Поэт, эссеист, публицист, автор сказок для детей и взрослых
Каждый из нас в своём аду, но рай — общий.
Предназначение записано внутри каждого человека песней его сердца.
Хочешь согреться — грей!
Чрезмерное самоумаление — метка гордости, имитирующей смирение. Истинное смирение на себя не смотрит, о себе не говорит, себя не видит.
Обесчеловечивающий другого, обесчеловечивается сам. Не в этом ли загадка успеха постмодерновых социальных технологий, искажающих сознание?
Даже некоторые цветы не уживаются вместе, тем более люди.
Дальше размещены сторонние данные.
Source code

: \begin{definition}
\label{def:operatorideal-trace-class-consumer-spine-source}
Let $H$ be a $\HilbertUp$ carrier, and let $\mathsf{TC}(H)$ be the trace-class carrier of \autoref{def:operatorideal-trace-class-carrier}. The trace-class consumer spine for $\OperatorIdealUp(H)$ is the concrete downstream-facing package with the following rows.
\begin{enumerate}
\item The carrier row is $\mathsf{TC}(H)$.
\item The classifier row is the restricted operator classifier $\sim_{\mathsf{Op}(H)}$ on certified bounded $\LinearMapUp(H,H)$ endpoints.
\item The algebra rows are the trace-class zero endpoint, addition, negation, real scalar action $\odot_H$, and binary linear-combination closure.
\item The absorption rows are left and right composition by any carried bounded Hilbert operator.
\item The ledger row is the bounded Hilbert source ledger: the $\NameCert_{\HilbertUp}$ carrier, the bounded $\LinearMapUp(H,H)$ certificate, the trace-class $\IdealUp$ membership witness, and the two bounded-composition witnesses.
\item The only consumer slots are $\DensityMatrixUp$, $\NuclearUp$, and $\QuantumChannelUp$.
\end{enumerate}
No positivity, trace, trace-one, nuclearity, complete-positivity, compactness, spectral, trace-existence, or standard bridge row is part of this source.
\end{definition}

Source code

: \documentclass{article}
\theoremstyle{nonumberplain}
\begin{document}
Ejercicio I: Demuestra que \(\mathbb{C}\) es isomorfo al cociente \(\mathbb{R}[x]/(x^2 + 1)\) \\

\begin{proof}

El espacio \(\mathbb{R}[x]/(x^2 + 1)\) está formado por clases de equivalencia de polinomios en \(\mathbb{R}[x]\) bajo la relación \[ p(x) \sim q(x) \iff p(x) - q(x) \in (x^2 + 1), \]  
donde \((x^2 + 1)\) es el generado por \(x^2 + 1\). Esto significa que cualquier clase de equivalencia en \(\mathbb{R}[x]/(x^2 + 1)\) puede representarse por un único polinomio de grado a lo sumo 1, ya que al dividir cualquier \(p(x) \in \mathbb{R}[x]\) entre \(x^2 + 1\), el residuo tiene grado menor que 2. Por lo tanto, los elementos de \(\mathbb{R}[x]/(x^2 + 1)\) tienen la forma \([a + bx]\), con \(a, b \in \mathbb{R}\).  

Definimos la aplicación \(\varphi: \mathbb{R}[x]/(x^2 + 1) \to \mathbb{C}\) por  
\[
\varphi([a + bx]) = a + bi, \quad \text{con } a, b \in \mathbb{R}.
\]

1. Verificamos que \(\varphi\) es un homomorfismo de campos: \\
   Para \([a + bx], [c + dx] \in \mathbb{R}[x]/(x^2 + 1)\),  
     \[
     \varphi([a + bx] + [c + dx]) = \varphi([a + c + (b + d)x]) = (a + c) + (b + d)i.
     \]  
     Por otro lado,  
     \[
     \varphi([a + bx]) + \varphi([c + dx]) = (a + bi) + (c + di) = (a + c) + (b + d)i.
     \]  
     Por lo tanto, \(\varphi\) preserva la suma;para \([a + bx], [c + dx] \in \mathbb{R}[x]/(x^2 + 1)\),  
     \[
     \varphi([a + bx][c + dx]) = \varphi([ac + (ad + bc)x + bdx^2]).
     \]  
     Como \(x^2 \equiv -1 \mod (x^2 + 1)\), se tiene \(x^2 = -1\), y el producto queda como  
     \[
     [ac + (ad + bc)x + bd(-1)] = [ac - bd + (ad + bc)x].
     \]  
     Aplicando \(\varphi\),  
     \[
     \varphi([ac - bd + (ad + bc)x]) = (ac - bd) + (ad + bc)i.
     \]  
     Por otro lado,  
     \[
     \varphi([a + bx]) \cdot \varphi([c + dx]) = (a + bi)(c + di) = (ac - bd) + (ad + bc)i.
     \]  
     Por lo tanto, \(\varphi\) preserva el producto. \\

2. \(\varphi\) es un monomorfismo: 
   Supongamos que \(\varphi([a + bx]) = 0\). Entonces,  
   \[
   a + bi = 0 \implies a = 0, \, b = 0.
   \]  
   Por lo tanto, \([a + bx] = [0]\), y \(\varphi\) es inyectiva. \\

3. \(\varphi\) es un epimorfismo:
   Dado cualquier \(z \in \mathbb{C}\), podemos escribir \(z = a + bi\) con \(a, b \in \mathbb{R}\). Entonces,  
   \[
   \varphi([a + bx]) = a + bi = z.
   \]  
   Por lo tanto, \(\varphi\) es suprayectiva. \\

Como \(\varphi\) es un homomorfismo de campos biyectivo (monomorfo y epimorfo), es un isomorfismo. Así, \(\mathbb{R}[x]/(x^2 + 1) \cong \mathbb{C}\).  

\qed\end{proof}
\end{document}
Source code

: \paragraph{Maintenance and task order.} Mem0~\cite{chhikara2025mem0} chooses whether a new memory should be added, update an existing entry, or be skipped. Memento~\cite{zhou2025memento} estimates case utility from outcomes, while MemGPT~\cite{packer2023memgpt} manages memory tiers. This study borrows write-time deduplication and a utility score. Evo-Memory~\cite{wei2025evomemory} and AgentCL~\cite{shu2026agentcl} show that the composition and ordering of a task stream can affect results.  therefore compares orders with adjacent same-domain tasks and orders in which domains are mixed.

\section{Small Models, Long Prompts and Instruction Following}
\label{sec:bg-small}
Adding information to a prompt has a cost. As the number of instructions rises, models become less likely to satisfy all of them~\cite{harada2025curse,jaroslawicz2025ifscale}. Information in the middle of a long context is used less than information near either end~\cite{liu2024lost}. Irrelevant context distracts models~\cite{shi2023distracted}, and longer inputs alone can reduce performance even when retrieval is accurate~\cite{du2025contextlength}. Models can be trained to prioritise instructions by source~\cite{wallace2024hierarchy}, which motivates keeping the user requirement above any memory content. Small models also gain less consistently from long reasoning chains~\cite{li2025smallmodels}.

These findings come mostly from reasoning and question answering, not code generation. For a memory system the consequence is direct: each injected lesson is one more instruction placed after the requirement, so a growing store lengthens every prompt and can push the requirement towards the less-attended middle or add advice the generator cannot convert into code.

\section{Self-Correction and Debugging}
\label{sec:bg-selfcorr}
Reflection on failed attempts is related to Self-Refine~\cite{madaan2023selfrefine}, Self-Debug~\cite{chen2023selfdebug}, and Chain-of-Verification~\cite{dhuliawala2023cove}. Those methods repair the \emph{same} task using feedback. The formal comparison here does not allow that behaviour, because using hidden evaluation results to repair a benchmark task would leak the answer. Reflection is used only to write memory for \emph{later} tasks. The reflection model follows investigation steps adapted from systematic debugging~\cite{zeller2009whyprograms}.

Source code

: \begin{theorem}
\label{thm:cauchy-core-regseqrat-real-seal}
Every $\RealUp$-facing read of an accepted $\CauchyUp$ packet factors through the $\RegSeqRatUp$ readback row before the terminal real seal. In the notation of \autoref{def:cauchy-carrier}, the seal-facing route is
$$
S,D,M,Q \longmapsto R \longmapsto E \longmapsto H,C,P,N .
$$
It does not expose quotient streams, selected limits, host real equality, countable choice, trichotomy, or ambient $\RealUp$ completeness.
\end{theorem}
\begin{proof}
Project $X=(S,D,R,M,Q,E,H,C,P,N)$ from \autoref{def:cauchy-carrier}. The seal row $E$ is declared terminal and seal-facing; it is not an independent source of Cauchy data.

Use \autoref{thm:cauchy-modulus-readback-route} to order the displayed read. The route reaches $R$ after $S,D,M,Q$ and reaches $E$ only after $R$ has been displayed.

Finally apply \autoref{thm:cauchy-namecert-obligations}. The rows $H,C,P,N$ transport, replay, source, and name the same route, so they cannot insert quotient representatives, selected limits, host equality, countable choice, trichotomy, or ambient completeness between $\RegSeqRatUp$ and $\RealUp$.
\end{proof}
Истина открывается при взаимодействии людей. И дело не в советах, а в Присутствии. Когда два человека присутствуют в Присутствии, происходит чудо Встречи («Где двое или трое собраны во имя Моё, там Я посреди»). Присутствовать в Присутствии можно только для другого, это и есть любовь. Любить — это присутствовать в Присутствии (для другого). Я становлюсь Присутствием в Присутствии Другого (Бога и человека). Жизнь — в Присутствии
Человечность — это такой большой и мягкий «слон», размером со Вселенную (он больше Вселенной), которого хотят запихнуть в коробочку, размером с игольное ушко. Вот такой духовный перевёртыш! Это и будет дело системного антихриста.
Хайдеггер говорил, что язык — дом бытия. Но сам язык, вероятно, порождение Луча. Луч — дом бытия. В Луче встречаемся мы с собой, с другими, и с самим Лучом — Богом-Словом, вероятно.
Здравый смысл — производная совести, т.е. поруганная совесть не может его производить. Бессовестное мышление не имеет опоры на здравый смысл и вынуждено опираться только на «-измы». Когда уходит здравый смысл, уходит разумность из мышления, из поступков, из жизни... И начинается обожествление тех или иных «-измов» = осектовление ума.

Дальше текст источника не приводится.